Referring to the court majority’s April 19 middle-of-the-night order preventing those deportations, the justices added, “Had the detainees been removed from the United States to the custody of a foreign sovereign on April 19, the Government may have argued, as it has previously argued, that no U.S. court had jurisdiction to order relief.”
To emphasize this point, the majority cited the Abrego Garcia case as evidence that the administration may claim it cannot return wrongfully deported detainees. (On May 16, Justices Samuel Alito and Clarence Thomas dissented from the order suspending use of the Alien Enemies Act.)
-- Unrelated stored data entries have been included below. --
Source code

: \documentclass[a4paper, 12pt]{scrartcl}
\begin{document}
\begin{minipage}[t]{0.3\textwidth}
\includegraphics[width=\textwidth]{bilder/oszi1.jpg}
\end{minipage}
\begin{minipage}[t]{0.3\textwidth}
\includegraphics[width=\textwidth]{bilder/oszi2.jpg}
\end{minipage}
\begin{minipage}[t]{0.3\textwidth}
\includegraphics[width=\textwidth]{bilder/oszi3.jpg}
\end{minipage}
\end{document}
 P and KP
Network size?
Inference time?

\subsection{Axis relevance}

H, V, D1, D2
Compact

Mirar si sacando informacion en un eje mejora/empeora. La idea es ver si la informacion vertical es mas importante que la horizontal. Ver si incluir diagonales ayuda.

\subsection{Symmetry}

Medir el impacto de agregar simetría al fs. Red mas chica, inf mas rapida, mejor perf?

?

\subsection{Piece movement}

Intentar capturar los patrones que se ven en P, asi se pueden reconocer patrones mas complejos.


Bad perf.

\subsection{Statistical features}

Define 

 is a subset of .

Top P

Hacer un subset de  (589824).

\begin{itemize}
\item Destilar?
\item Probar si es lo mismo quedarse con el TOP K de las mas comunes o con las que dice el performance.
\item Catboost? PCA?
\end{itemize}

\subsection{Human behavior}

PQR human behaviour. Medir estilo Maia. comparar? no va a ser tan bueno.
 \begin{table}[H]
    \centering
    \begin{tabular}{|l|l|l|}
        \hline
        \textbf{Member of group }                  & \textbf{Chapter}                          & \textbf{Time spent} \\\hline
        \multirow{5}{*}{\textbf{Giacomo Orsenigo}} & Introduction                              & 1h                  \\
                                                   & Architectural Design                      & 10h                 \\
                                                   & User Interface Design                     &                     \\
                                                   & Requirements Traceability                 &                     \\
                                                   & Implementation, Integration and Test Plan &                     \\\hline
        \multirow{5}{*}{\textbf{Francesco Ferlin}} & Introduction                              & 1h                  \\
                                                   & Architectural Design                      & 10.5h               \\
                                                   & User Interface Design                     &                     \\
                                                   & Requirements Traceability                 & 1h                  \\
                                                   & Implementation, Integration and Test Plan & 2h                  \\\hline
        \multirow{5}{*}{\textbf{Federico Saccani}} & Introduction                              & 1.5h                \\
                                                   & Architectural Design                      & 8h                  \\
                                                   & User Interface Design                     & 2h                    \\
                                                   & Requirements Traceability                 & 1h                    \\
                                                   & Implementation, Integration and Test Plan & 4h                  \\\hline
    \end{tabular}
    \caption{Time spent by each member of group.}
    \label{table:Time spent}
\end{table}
Nationwide injunctions at issue in birthright citizenship case
Perhaps the most important court test in the early months of Trump’s second presidency will be the resolution of the dispute over injunctions preventing Trump from terminating birthright citizenship for babies born in the United States to undocumented immigrants or those with temporary status.
The right dates back to the 14th Amendment’s ratification in 1868 and has been reinforced by Supreme Court precedent since 1898.
The legal issue in the case heard on May 15 is not the overall constitutionality of Trump’s move to repeal the birthright guarantee, but rather the method used by lower court judges to temporarily block Trump’s order signed on his first day back in office. US district court judges have issued “nationwide injunctions,” in which a single judge prevents the enforcement of a challenged policy not only in the judge’s district but across the country. Trump wants the injunctions to apply only to individual parties to a lawsuit in a specific district.
Some justices have previously suggested that lower court judges acted beyond their authority by issuing such broad injunctions. However, Trump’s decision to end more than 150 years of automatic birthright citizenship may cause some of them to reconsider their position.
“Let’s just assume you’re dead wrong,” Kagan told Sauer about the legality of Trump’s executive order. “Does every single person affected by this EO need to bring their own suit? Are there alternatives? How long does it take? How do we get to the point where there is a single rule of citizenship that we have historically applied rather than the rule that the EO would have us follow?”
Conservative Justice Neil Gorsuch also questioned whether “patchwork problems,” such as babies born in the United States to undocumented migrants with different citizenship rights depending on the state, could “justify broader relief.”
The remarks reflected a larger dilemma for a court that has pushed its own boundaries. Some of Trump’s positions benefit the justices, while others are so extreme that they rattle the justices’ own assumptions.